Reading this book gets to be a bit mind-numbing in the middle: all these names, with all these honorific letters after the names, in all these prestigious institutions, and in so many journals. I have seldom found so many abbreviations, acronyms, and multisyllabic words in one place. Fortunately Steyn has chosen to collect most of these at the start of each section, so you can safely skim ahead to the stuff written in plain English. Each section is itself a neatly packaged essay. Steyn certainly can write. Even in the thick field of science, where soporific writing is often considered a virtue, he writes entertainingly and well.

I have only one real criticism of Steyn’s book. If you are not familiar with some of the concepts important to the climate science debate, you will need to read carefully and pay close attention (and maybe google a few phrases), because while Steyn does explain everything, his background explanations are sometimes a bit too light. Also he does not always give the background to terms like “climategate” when they first appear, so sometimes you have to wait and this can be frustrating. This is a minor point. I expect most of the innocent bystanders to this highly polarized “war on science” have already retired to their bomb shelters, locked the door, and turned on the ventilation systems to drown out the noise of exploding shells.
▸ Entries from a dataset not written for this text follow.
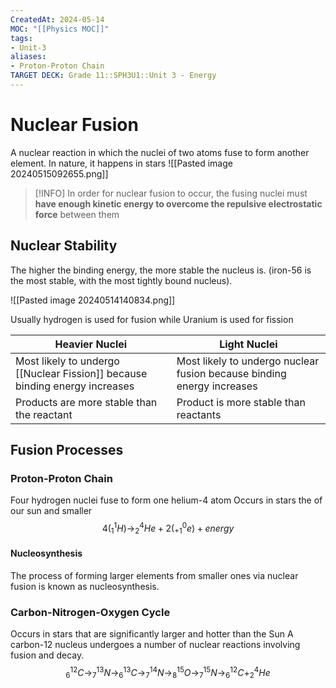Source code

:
 ```yaml
---
CreatedAt: 2024-05-14
MOC: "[[Physics MOC]]"
tags:
- Unit-3
aliases:
- Proton-Proton Chain
TARGET DECK: Grade 11::SPH3U1::Unit 3 - Energy
---
```


# Nuclear Fusion
A nuclear reaction in which the nuclei of two atoms fuse to form another element. In nature, it happens in stars
![[Pasted image 20240515092655.png]]
<!--ID: 1716814411667-->


> [!INFO]
> In order for nuclear fusion to occur, the fusing nuclei must **have enough kinetic energy to overcome the repulsive electrostatic force** between them

## Nuclear Stability
The higher the binding energy, the more stable the nucleus is. (iron-56 is the most stable, with the most tightly bound nucleus).

![[Pasted image 20240514140834.png]]

Usually hydrogen is used for fusion while Uranium is used for fission

| Heavier Nuclei                                                              | Light Nuclei                                                           |
| --------------------------------------------------------------------------- | ---------------------------------------------------------------------- |
| Most likely to undergo [[Nuclear Fission]] because binding energy increases | Most likely to undergo nuclear fusion because binding energy increases |
| Products are more stable than the reactant                                  | Product is more stable than reactants                                  |

## Fusion Processes

### Proton-Proton Chain
Four hydrogen nuclei fuse to form one helium-4 atom
Occurs in stars the of our sun and smaller
$$4(^1_{1}H) \to ^4_{2}He + 2(^0_{+1}e) + energy$$
<!--ID: 1716814411679-->

#### Nucleosynthesis
The process of forming larger elements from smaller ones via nuclear fusion is known as nucleosynthesis.

### Carbon-Nitrogen-Oxygen Cycle
Occurs in stars that are significantly larger and hotter than the Sun
A carbon-12 nucleus undergoes a number of nuclear reactions involving fusion and decay.
$$^{12}_{6}C \to ^{13}_{7}N \to ^{13}_{6}C \to ^{14}_{7}N \to ^{15}_{8}O \to ^{15}_{7}N \to ^{12}_{6}C + ^4_{2}He$$

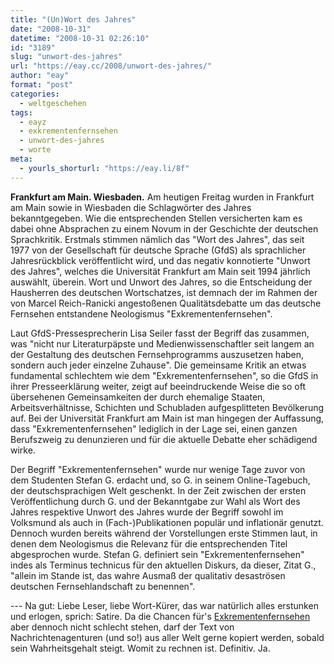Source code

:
 ```yaml
---
title: "(Un)Wort des Jahres"
date: "2008-10-31"
datetime: "2008-10-31 02:26:10"
id: "3189"
slug: "unwort-des-jahres"
url: "https://eay.cc/2008/unwort-des-jahres/"
author: "eay"
format: "post"
categories:
  - weltgeschehen
tags:
  - eayz
  - exkrementenfernsehen
  - unwort-des-jahres
  - worte
meta:
  - yourls_shorturl: "https://eay.li/8f"
---
```


**Frankfurt am Main. Wiesbaden.** Am heutigen Freitag wurden in Frankfurt am Main sowie in Wiesbaden die Schlagwörter des Jahres bekanntgegeben. Wie die entsprechenden Stellen versicherten kam es dabei ohne Absprachen zu einem Novum in der Geschichte der deutschen Sprachkritik. Erstmals stimmen nämlich das "Wort des Jahres", das seit 1977 von der Gesellschaft für deutsche Sprache (GfdS) als sprachlicher Jahresrückblick veröffentlicht wird, und das negativ konnotierte "Unwort des Jahres", welches die Universität Frankfurt am Main seit 1994 jährlich auswählt, überein. Wort und Unwort des Jahres, so die Entscheidung der Hausherren des deutschen Wortschatzes, ist demnach der im Rahmen der von Marcel Reich-Ranicki angestoßenen Qualitätsdebatte um das deutsche Fernsehen entstandene Neologismus "Exkrementenfernsehen".

Laut GfdS-Pressesprecherin Lisa Seiler fasst der Begriff das zusammen, was "nicht nur Literaturpäpste und Medienwissenschaftler seit langem an der Gestaltung des deutschen Fernsehprogramms auszusetzen haben, sondern auch jeder einzelne Zuhause". Die gemeinsame Kritik an etwas fundamental schlechtem wie dem "Exkrementenfernsehen", so die GfdS in ihrer Presseerklärung weiter, zeigt auf beeindruckende Weise die so oft übersehenen Gemeinsamkeiten der durch ehemalige Staaten, Arbeitsverhältnisse, Schichten und Schubladen aufgesplitteten Bevölkerung auf. Bei der Universität Frankfurt am Main ist man hingegen der Auffassung, dass "Exkrementenfernsehen" lediglich in der Lage sei, einen ganzen Berufszweig zu denunzieren und für die aktuelle Debatte eher schädigend wirke.

Der Begriff "Exkrementenfernsehen" wurde nur wenige Tage zuvor von dem Studenten Stefan G. erdacht und, so G. in seinem Online-Tagebuch, der deutschsprachigen Welt geschenkt. In der Zeit zwischen der ersten Veröffentlichung durch G. und der Bekanntgabe zur Wahl als Wort des Jahres respektive Unwort des Jahres wurde der Begriff sowohl im Volksmund als auch in (Fach-)Publikationen populär und inflationär genutzt. Dennoch wurden bereits während der Vorstellungen erste Stimmen laut, in denen dem Neologismus die Relevanz für die entsprechenden Titel abgesprochen wurde. Stefan G. definiert sein "Exkrementenfernsehen" indes als Terminus technicus für den aktuellen Diskurs, da dieser, Zitat G., "allein im Stande ist, das wahre Ausmaß der qualitativ desaströsen deutschen Fernsehlandschaft zu benennen".

\--- Na gut: Liebe Leser, liebe Wort-Kürer, das war natürlich alles erstunken und erlogen, sprich: Satire. Da die Chancen für's [Exkrementenfernsehen](//eay.cc/2008/der-kampf-der-kampfe/) aber dennoch nicht schlecht stehen, darf der Text von Nachrichtenagenturen (und so!) aus aller Welt gerne kopiert werden, sobald sein Wahrheitsgehalt steigt. Womit zu rechnen ist. Definitiv. Ja.
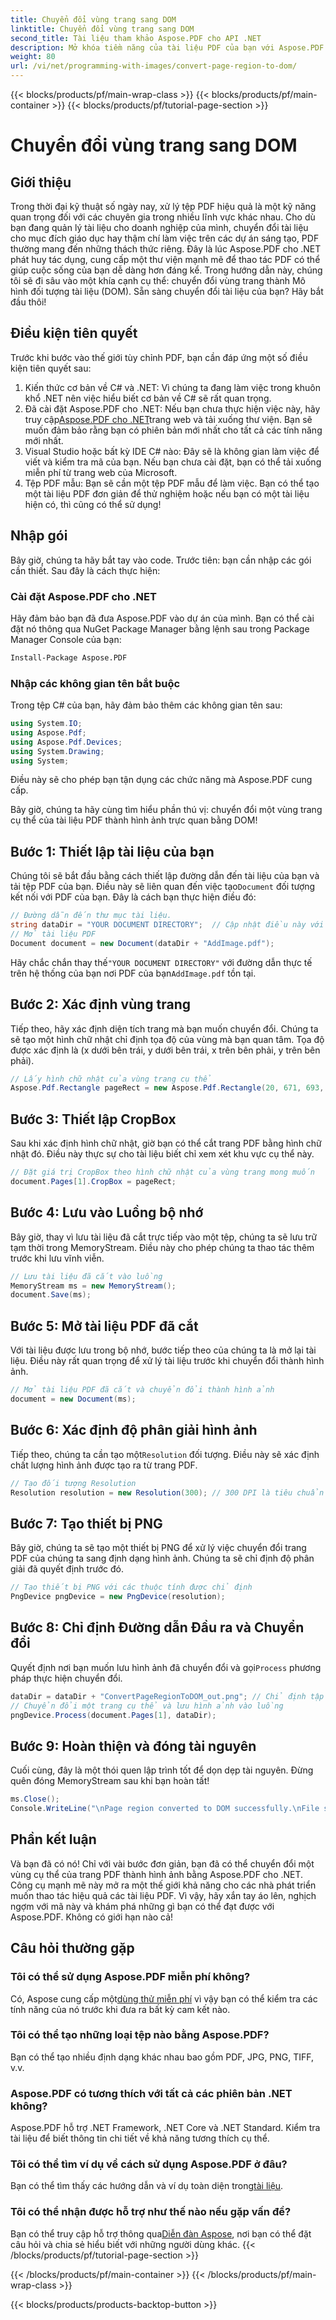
 ```yaml
---
title: Chuyển đổi vùng trang sang DOM
linktitle: Chuyển đổi vùng trang sang DOM
second_title: Tài liệu tham khảo Aspose.PDF cho API .NET
description: Mở khóa tiềm năng của tài liệu PDF của bạn với Aspose.PDF cho .NET. Chuyển đổi các vùng PDF thành hình ảnh và cải thiện quy trình làm việc của bạn.
weight: 80
url: /vi/net/programming-with-images/convert-page-region-to-dom/
---
```


{{< blocks/products/pf/main-wrap-class >}}
{{< blocks/products/pf/main-container >}}
{{< blocks/products/pf/tutorial-page-section >}}

# Chuyển đổi vùng trang sang DOM

## Giới thiệu

Trong thời đại kỹ thuật số ngày nay, xử lý tệp PDF hiệu quả là một kỹ năng quan trọng đối với các chuyên gia trong nhiều lĩnh vực khác nhau. Cho dù bạn đang quản lý tài liệu cho doanh nghiệp của mình, chuyển đổi tài liệu cho mục đích giáo dục hay thậm chí làm việc trên các dự án sáng tạo, PDF thường mang đến những thách thức riêng. Đây là lúc Aspose.PDF cho .NET phát huy tác dụng, cung cấp một thư viện mạnh mẽ để thao tác PDF có thể giúp cuộc sống của bạn dễ dàng hơn đáng kể. Trong hướng dẫn này, chúng tôi sẽ đi sâu vào một khía cạnh cụ thể: chuyển đổi vùng trang thành Mô hình đối tượng tài liệu (DOM). Sẵn sàng chuyển đổi tài liệu của bạn? Hãy bắt đầu thôi!

## Điều kiện tiên quyết

Trước khi bước vào thế giới tùy chỉnh PDF, bạn cần đáp ứng một số điều kiện tiên quyết sau:
1. Kiến thức cơ bản về C# và .NET: Vì chúng ta đang làm việc trong khuôn khổ .NET nên việc hiểu biết cơ bản về C# sẽ rất quan trọng.
2.  Đã cài đặt Aspose.PDF cho .NET: Nếu bạn chưa thực hiện việc này, hãy truy cập[Aspose.PDF cho .NET](https://releases.aspose.com/pdf/net/)trang web và tải xuống thư viện. Bạn sẽ muốn đảm bảo rằng bạn có phiên bản mới nhất cho tất cả các tính năng mới nhất.
3. Visual Studio hoặc bất kỳ IDE C# nào: Đây sẽ là không gian làm việc để viết và kiểm tra mã của bạn. Nếu bạn chưa cài đặt, bạn có thể tải xuống miễn phí từ trang web của Microsoft.
4. Tệp PDF mẫu: Bạn sẽ cần một tệp PDF mẫu để làm việc. Bạn có thể tạo một tài liệu PDF đơn giản để thử nghiệm hoặc nếu bạn có một tài liệu hiện có, thì cũng có thể sử dụng!

## Nhập gói

Bây giờ, chúng ta hãy bắt tay vào code. Trước tiên: bạn cần nhập các gói cần thiết. Sau đây là cách thực hiện:

### Cài đặt Aspose.PDF cho .NET
Hãy đảm bảo bạn đã đưa Aspose.PDF vào dự án của mình. Bạn có thể cài đặt nó thông qua NuGet Package Manager bằng lệnh sau trong Package Manager Console của bạn:
```bash
Install-Package Aspose.PDF
```

### Nhập các không gian tên bắt buộc
Trong tệp C# của bạn, hãy đảm bảo thêm các không gian tên sau:
```csharp
using System.IO;
using Aspose.Pdf;
using Aspose.Pdf.Devices;
using System.Drawing;
using System;
```

Điều này sẽ cho phép bạn tận dụng các chức năng mà Aspose.PDF cung cấp.

Bây giờ, chúng ta hãy cùng tìm hiểu phần thú vị: chuyển đổi một vùng trang cụ thể của tài liệu PDF thành hình ảnh trực quan bằng DOM!

## Bước 1: Thiết lập tài liệu của bạn
 Chúng tôi sẽ bắt đầu bằng cách thiết lập đường dẫn đến tài liệu của bạn và tải tệp PDF của bạn. Điều này sẽ liên quan đến việc tạo`Document` đối tượng kết nối với PDF của bạn. Đây là cách bạn thực hiện điều đó:

```csharp
// Đường dẫn đến thư mục tài liệu.
string dataDir = "YOUR DOCUMENT DIRECTORY";  // Cập nhật điều này với đường dẫn thư mục của bạn
// Mở tài liệu PDF
Document document = new Document(dataDir + "AddImage.pdf");
```

 Hãy chắc chắn thay thế`"YOUR DOCUMENT DIRECTORY"` với đường dẫn thực tế trên hệ thống của bạn nơi PDF của bạn`AddImage.pdf` tồn tại.

## Bước 2: Xác định vùng trang
Tiếp theo, hãy xác định diện tích trang mà bạn muốn chuyển đổi. Chúng ta sẽ tạo một hình chữ nhật chỉ định tọa độ của vùng mà bạn quan tâm. Tọa độ được xác định là (x dưới bên trái, y dưới bên trái, x trên bên phải, y trên bên phải).

```csharp
// Lấy hình chữ nhật của vùng trang cụ thể
Aspose.Pdf.Rectangle pageRect = new Aspose.Pdf.Rectangle(20, 671, 693, 1125);
```

## Bước 3: Thiết lập CropBox
Sau khi xác định hình chữ nhật, giờ bạn có thể cắt trang PDF bằng hình chữ nhật đó. Điều này thực sự cho tài liệu biết chỉ xem xét khu vực cụ thể này.

```csharp
// Đặt giá trị CropBox theo hình chữ nhật của vùng trang mong muốn
document.Pages[1].CropBox = pageRect;
```

## Bước 4: Lưu vào Luồng bộ nhớ
Bây giờ, thay vì lưu tài liệu đã cắt trực tiếp vào một tệp, chúng ta sẽ lưu trữ tạm thời trong MemoryStream. Điều này cho phép chúng ta thao tác thêm trước khi lưu vĩnh viễn.

```csharp
// Lưu tài liệu đã cắt vào luồng
MemoryStream ms = new MemoryStream();
document.Save(ms);
```

## Bước 5: Mở tài liệu PDF đã cắt
Với tài liệu được lưu trong bộ nhớ, bước tiếp theo của chúng ta là mở lại tài liệu. Điều này rất quan trọng để xử lý tài liệu trước khi chuyển đổi thành hình ảnh.

```csharp
// Mở tài liệu PDF đã cắt và chuyển đổi thành hình ảnh
document = new Document(ms);
```

## Bước 6: Xác định độ phân giải hình ảnh
Tiếp theo, chúng ta cần tạo một`Resolution` đối tượng. Điều này sẽ xác định chất lượng hình ảnh được tạo ra từ trang PDF.

```csharp
// Tạo đối tượng Resolution
Resolution resolution = new Resolution(300); // 300 DPI là tiêu chuẩn cho chất lượng in
```

## Bước 7: Tạo thiết bị PNG
Bây giờ, chúng ta sẽ tạo một thiết bị PNG để xử lý việc chuyển đổi trang PDF của chúng ta sang định dạng hình ảnh. Chúng ta sẽ chỉ định độ phân giải đã quyết định trước đó.

```csharp
// Tạo thiết bị PNG với các thuộc tính được chỉ định
PngDevice pngDevice = new PngDevice(resolution);
```

## Bước 8: Chỉ định Đường dẫn Đầu ra và Chuyển đổi
Quyết định nơi bạn muốn lưu hình ảnh đã chuyển đổi và gọi`Process` phương pháp thực hiện chuyển đổi.

```csharp
dataDir = dataDir + "ConvertPageRegionToDOM_out.png"; // Chỉ định tập tin đầu ra của bạn
// Chuyển đổi một trang cụ thể và lưu hình ảnh vào luồng
pngDevice.Process(document.Pages[1], dataDir);
```

## Bước 9: Hoàn thiện và đóng tài nguyên
Cuối cùng, đây là một thói quen lập trình tốt để dọn dẹp tài nguyên. Đừng quên đóng MemoryStream sau khi bạn hoàn tất!

```csharp
ms.Close();
Console.WriteLine("\nPage region converted to DOM successfully.\nFile saved at " + dataDir);
```

## Phần kết luận

Và bạn đã có nó! Chỉ với vài bước đơn giản, bạn đã có thể chuyển đổi một vùng cụ thể của trang PDF thành hình ảnh bằng Aspose.PDF cho .NET. Công cụ mạnh mẽ này mở ra một thế giới khả năng cho các nhà phát triển muốn thao tác hiệu quả các tài liệu PDF. Vì vậy, hãy xắn tay áo lên, nghịch ngợm với mã này và khám phá những gì bạn có thể đạt được với Aspose.PDF. Không có giới hạn nào cả!

## Câu hỏi thường gặp

### Tôi có thể sử dụng Aspose.PDF miễn phí không?  
 Có, Aspose cung cấp một[dùng thử miễn phí](https://releases.aspose.com/) vì vậy bạn có thể kiểm tra các tính năng của nó trước khi đưa ra bất kỳ cam kết nào.

### Tôi có thể tạo những loại tệp nào bằng Aspose.PDF?  
Bạn có thể tạo nhiều định dạng khác nhau bao gồm PDF, JPG, PNG, TIFF, v.v. 

### Aspose.PDF có tương thích với tất cả các phiên bản .NET không?  
Aspose.PDF hỗ trợ .NET Framework, .NET Core và .NET Standard. Kiểm tra tài liệu để biết thông tin chi tiết về khả năng tương thích cụ thể.

### Tôi có thể tìm ví dụ về cách sử dụng Aspose.PDF ở đâu?  
 Bạn có thể tìm thấy các hướng dẫn và ví dụ toàn diện trong[tài liệu](https://reference.aspose.com/pdf/net/).

### Tôi có thể nhận được hỗ trợ như thế nào nếu gặp vấn đề?  
 Bạn có thể truy cập hỗ trợ thông qua[Diễn đàn Aspose](https://forum.aspose.com/c/pdf/10), nơi bạn có thể đặt câu hỏi và chia sẻ hiểu biết với những người dùng khác.
{{< /blocks/products/pf/tutorial-page-section >}}

{{< /blocks/products/pf/main-container >}}
{{< /blocks/products/pf/main-wrap-class >}}

{{< blocks/products/products-backtop-button >}}
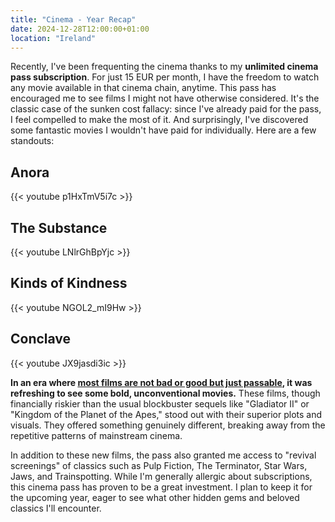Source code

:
 ```yaml
---
title: "Cinema - Year Recap"
date: 2024-12-28T12:00:00+01:00
location: "Ireland"
---
```


Recently, I've been frequenting the cinema thanks to my **unlimited cinema pass subscription**. For just 15 EUR per month, I have the freedom to watch any movie available in that cinema chain, anytime. This pass has encouraged me to see films I might not have otherwise considered. It's the classic case of the sunken cost fallacy: since I've already paid for the pass, I feel compelled to make the most of it. And surprisingly, I've discovered some fantastic movies I wouldn't have paid for individually. Here are a few standouts:

## Anora

{{< youtube p1HxTmV5i7c >}}

## The Substance

{{< youtube LNlrGhBpYjc >}}

## Kinds of Kindness

{{< youtube NGOL2_mI9Hw >}}

## Conclave

{{< youtube JX9jasdi3ic >}}

**In an era where [most films are not bad or good but just passable](https://www.quora.com/Why-are-mainstream-films-so-average-these-days-Hear-me-out), it was refreshing to see some bold, unconventional movies.** These films, though financially riskier than the usual blockbuster sequels like "Gladiator II" or "Kingdom of the Planet of the Apes," stood out with their superior plots and visuals. They offered something genuinely different, breaking away from the repetitive patterns of mainstream cinema.

In addition to these new films, the pass also granted me access to "revival screenings" of classics such as Pulp Fiction, The Terminator, Star Wars, Jaws, and Trainspotting. While I'm generally allergic about subscriptions, this cinema pass has proven to be a great investment. I plan to keep it for the upcoming year, eager to see what other hidden gems and beloved classics I'll encounter.

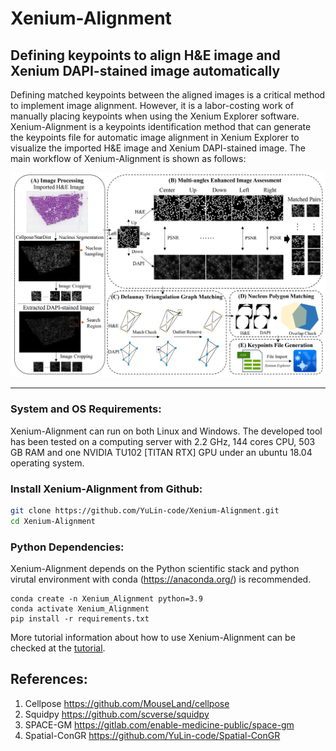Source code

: # Xenium-Alignment

## Defining keypoints to align H&E image and Xenium DAPI-stained image automatically

Defining matched keypoints between the aligned images is a critical method to implement image alignment. However, it is a labor-costing work of manually placing keypoints when using the Xenium Explorer software. Xenium-Alignment is a keypoints identification method that can generate the keypoints file for automatic image alignment in Xenium Explorer to visualize the imported H&E image and Xenium DAPI-stained image. The main workflow of Xenium-Alignment is shown as follows:

![keypoints import](docs/images/workflow.jpg)

--------------------------------------------------------------------------------

### System and OS Requirements: 

Xenium-Alignment can run on both Linux and Windows. The developed tool has been tested on a computing server with 2.2 GHz, 144 cores CPU, 503 GB RAM and one NVIDIA TU102 [TITAN RTX] GPU under an ubuntu 18.04 operating system.

### Install Xenium-Alignment from Github:

```bash
git clone https://github.com/YuLin-code/Xenium-Alignment.git
cd Xenium-Alignment
```

### Python Dependencies: 

Xenium-Alignment depends on the Python scientific stack and python virutal environment with conda (<https://anaconda.org/>) is recommended.

```shell
conda create -n Xenium_Alignment python=3.9
conda activate Xenium_Alignment
pip install -r requirements.txt
```

More tutorial information about how to use Xenium-Alignment can be checked at the [tutorial](https://github.com/YuLin-code/Xenium-Alignment/tree/master/tutorial).

## References:

1. Cellpose <https://github.com/MouseLand/cellpose>
2. Squidpy <https://github.com/scverse/squidpy>
3. SPACE-GM <https://gitlab.com/enable-medicine-public/space-gm>
4. Spatial-ConGR <https://github.com/YuLin-code/Spatial-ConGR>
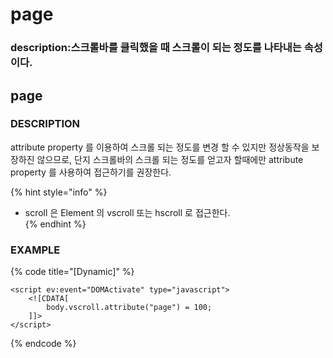 # page

### description:스크롤바를 클릭했을 때 스크롤이 되는 정도를 나타내는 속성이다.

## page

### DESCRIPTION

attribute property 를 이용하여 스크롤 되는 정도를 변경 할 수 있지만 정상동작을 보장하진 않으므로, 단지 스크롤바의 스크롤 되는 정도를 얻고자 할때에만 attribute property 를 사용하여 접근하기를 권장한다.

{% hint style="info" %}
* scroll 은 Element 의 vscroll 또는 hscroll 로 접근한다.   
{% endhint %}

### EXAMPLE

{% code title="\[Dynamic\]" %}
```markup
<script ev:event="DOMActivate" type="javascript">
    <![CDATA[
        body.vscroll.attribute("page") = 100;
    ]]>
</script>
```
{% endcode %}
Most readers will have already delved into it and come to their own conclusions about just who is making war on science and who is fighting for truth. Still if you read only one book on the climate science wars, you need to read this book. In fact, it is my opinion that Steyn on Mann should be included as a mandatory textbook for anyone studying ethics of science or history of science, and wondering how not to be taken in by flimflam artists masquerading as scientists.